A baixa dos reservatórios e o atraso nas obras de ampliação do sistema elétrico indicam que, em 2015, uma saída para se evitar novos apagões pode ser a volta do racionamento de energia. As medidas de restrição, seja lá que nome tenham, são inevitáveis. Esta é a previsão de Raimundo de Paula Batista, presidente da Enecel, empresa que comercializa energia. “Se nós tivéssemos no País uma economia aquecida, com mais demanda energética da indústria, o quadro seria mais grave. Como um sistema com capacidade para 120 mil megawatts tem que cortar fornecimento por causa de 2,2 mil megawatts? É preciso orientar a população, dar um choque de realidade, pois o apagão vai acontecer outra vez”, vaticina.

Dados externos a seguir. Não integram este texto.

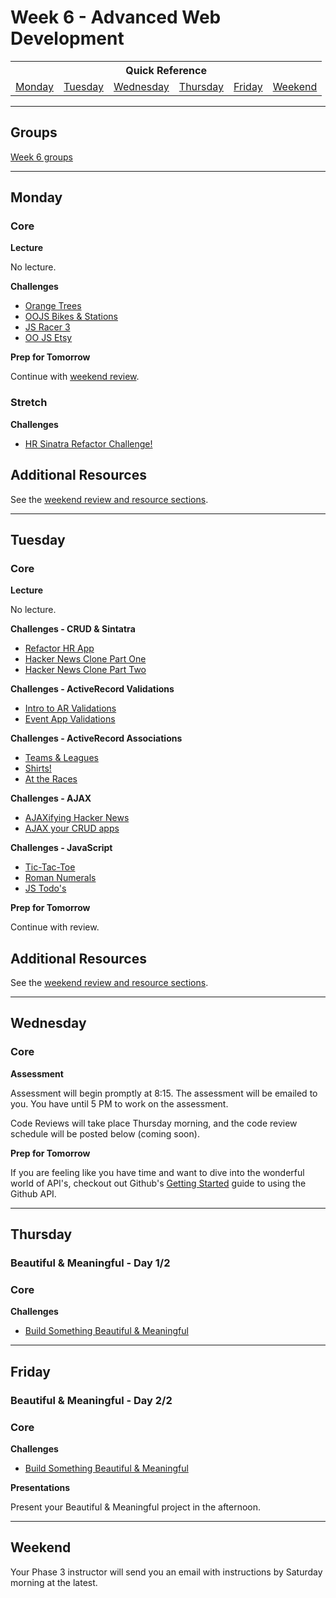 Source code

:# Week 6 - Advanced Web Development

<table>
  <tr>
  <th colspan="6">Quick Reference</th>
  </tr>

  <tr>
  <td><a href="#monday">Monday</a></a></td>
  <td><a href="#tuesday">Tuesday</a></td>
  <td><a href="#wednesday">Wednesday</a></td>
  <td><a href="#thursday">Thursday</a></td>
  <td><a href="#friday">Friday</a></td>
  <td><a href="#weekend">Weekend</a></td>
  </tr>
</table>

---

## Groups ##

[Week 6 groups](../../../wiki/Groups#week-6)

---

## Monday

### Core

**Lecture**

No lecture.

**Challenges**

- [Orange Trees](../../../../orange-jasmine-challenge)
- [OOJS Bikes & Stations](../../../../oojs-drill-challenge)
- [JS Racer 3](../../../../javascript-racer-3-sane-javascript-challenge)
- [OO JS Etsy](../../../../oo-js-etsy-challenge)

**Prep for Tomorrow**

Continue with [weekend review](../week-5/README.md#weekend).

### Stretch

**Challenges**

- [HR Sinatra Refactor Challenge!](../../../../hr-sinatra-refactor-challenge)

## Additional Resources

See the [weekend review and resource sections](../week-5/README.md#weekend).

---

## Tuesday

### Core

**Lecture**

No lecture.

**Challenges - CRUD & Sintatra**
- [Refactor HR App](../../../../hr-sinatra-refactor-challenge)
- [Hacker News Clone Part One](../../../../hacker-news-clone-part-1-challenge)
- [Hacker News Clone Part Two](../../../../hacker-news-clone-part-2-challenge)

**Challenges - ActiveRecord Validations**

- [Intro to AR Validations](../../../../active-record-intro-validations-challenge)
- [Event App Validations](../../../../ph2-p5-active-record-and-sinatra-propagating-validations-challenge)

**Challenges - ActiveRecord Associations**

- [Teams & Leagues](../../../../ar-teams-and-leagues-challenge)
- [Shirts!](../../../../active-record-associations-drill-shirts-challenge)
- [At the Races](../../../../active-record-associations-drill-at-the-races-challenge)

**Challenges - AJAX**

- [AJAXifying Hacker News](../../../../ajaxifying-hacker-news-challenge)
- [AJAX your CRUD apps](../../../../ajax-review-challenge)

**Challenges - JavaScript**

- [Tic-Tac-Toe](../../../../tic-tac-toe-challenge)
- [Roman Numerals](../../../../javascript-roman-numerals-challenge)
- [JS Todo's](../../../../javascript-todos-1-0-core-features-challenge-1)

**Prep for Tomorrow**

Continue with review.

## Additional Resources

See the [weekend review and resource sections](../week-5/README.md#weekend).

---

## Wednesday

### Core

**Assessment**

Assessment will begin promptly at 8:15. The assessment will be emailed to you. You have until 5 PM to work on the assessment.

Code Reviews will take place Thursday morning, and the code review schedule will be posted below (coming soon).

**Prep for Tomorrow**

If you are feeling like you have time and want to dive into the wonderful world of API's, checkout out Github's [Getting Started](https://developer.github.com/guides/getting-started/) guide to using the Github API.

---

## Thursday
### Beautiful & Meaningful - Day 1/2

### Core

**Challenges**

- [Build Something Beautiful & Meaningful](../../../../build-beautiful-meaningful-things-challenge)

---

## Friday
### Beautiful & Meaningful - Day 2/2

### Core

**Challenges**

- [Build Something Beautiful & Meaningful](../../../../build-beautiful-meaningful-things-challenge)

**Presentations**

Present your Beautiful & Meaningful project in the afternoon.

---

## Weekend

Your Phase 3 instructor will send you an email with instructions by Saturday morning at the latest.
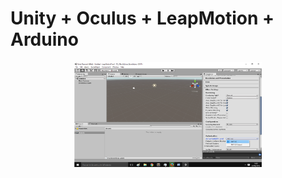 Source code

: # Unity + Oculus + LeapMotion + Arduino

<p align="center">
  <img  src="images/ConfigArduinity.png" width="300"/>
</p>

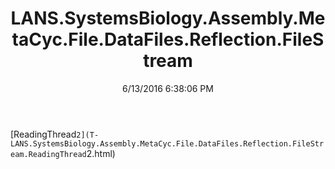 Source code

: ﻿---
title: LANS.SystemsBiology.Assembly.MetaCyc.File.DataFiles.Reflection.FileStream
date: 6/13/2016 6:38:06 PM
---

[ReadingThread`2](T-LANS.SystemsBiology.Assembly.MetaCyc.File.DataFiles.Reflection.FileStream.ReadingThread`2.html)
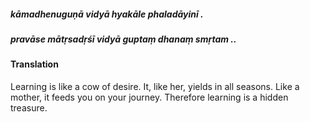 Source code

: ##### kāmadhenuguṇā vidyā hyakāle phaladāyinī .
##### pravāse mātṛsadṛśī vidyā guptaṃ dhanaṃ smṛtam ..

#### Translation

Learning is like a cow of desire. It, like her, yields in all seasons. Like a mother, it feeds you on your journey. Therefore learning is a hidden treasure. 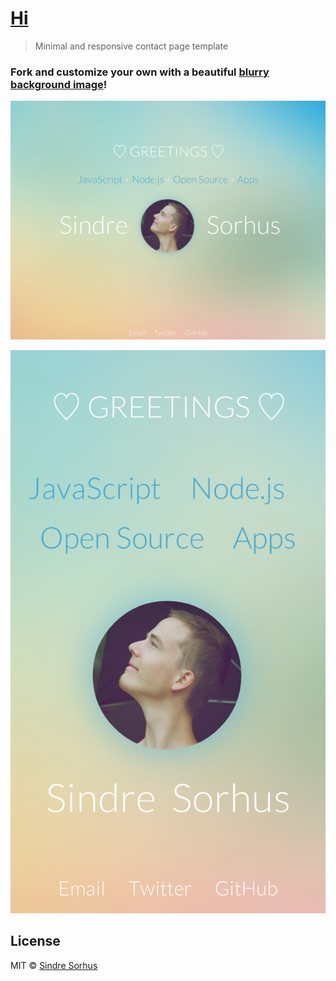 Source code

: # [Hi](https://sindresorhus.com/hi)

> Minimal and responsive contact page template

### Fork and customize your own with a beautiful [blurry background image](https://google.com/search?q=free+blurry+backgrounds&oq=free+blurry+backgrounds)!

[![](screenshot.png)](https://sindresorhus.com/hi)

[![](screenshot-mobile.png)](https://sindresorhus.com/hi)


## License

MIT © [Sindre Sorhus](https://sindresorhus.com)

O Ministério de Minas e Energia faz planos decenais de investimentos. Mas entraves burocráticos na cadeia de licenciamento ambiental e na execução de grandes obras de infraestrutura levaram o governo a contar com as chuvas para adiar por mais um ano o fantasma da falta de energia elétrica. O último balanço do eixo de energia do PACo mostra que apenas 53% das obras de ampliação do sistema de geração e transmissão foram entregues no prazo contratado. Oito hidrelétricas em fase de construção poderão aportar 18,8 mil megawatts ao sistema e as usinas eólicas, outros 2,3 mil megawatts. Os projetos, porém, estão emperrados. “A tendência natural dos políticos é culpar a natureza, mas nós técnicos sabemos que a natureza é cíclica, não nos rendemos a essa tentação. Não se trata apenas de uma horinha sem luz, a crise é séria, mas os políticos negam até a última hora”, lamenta Rafael Herzberg, consultor da Interact Energia.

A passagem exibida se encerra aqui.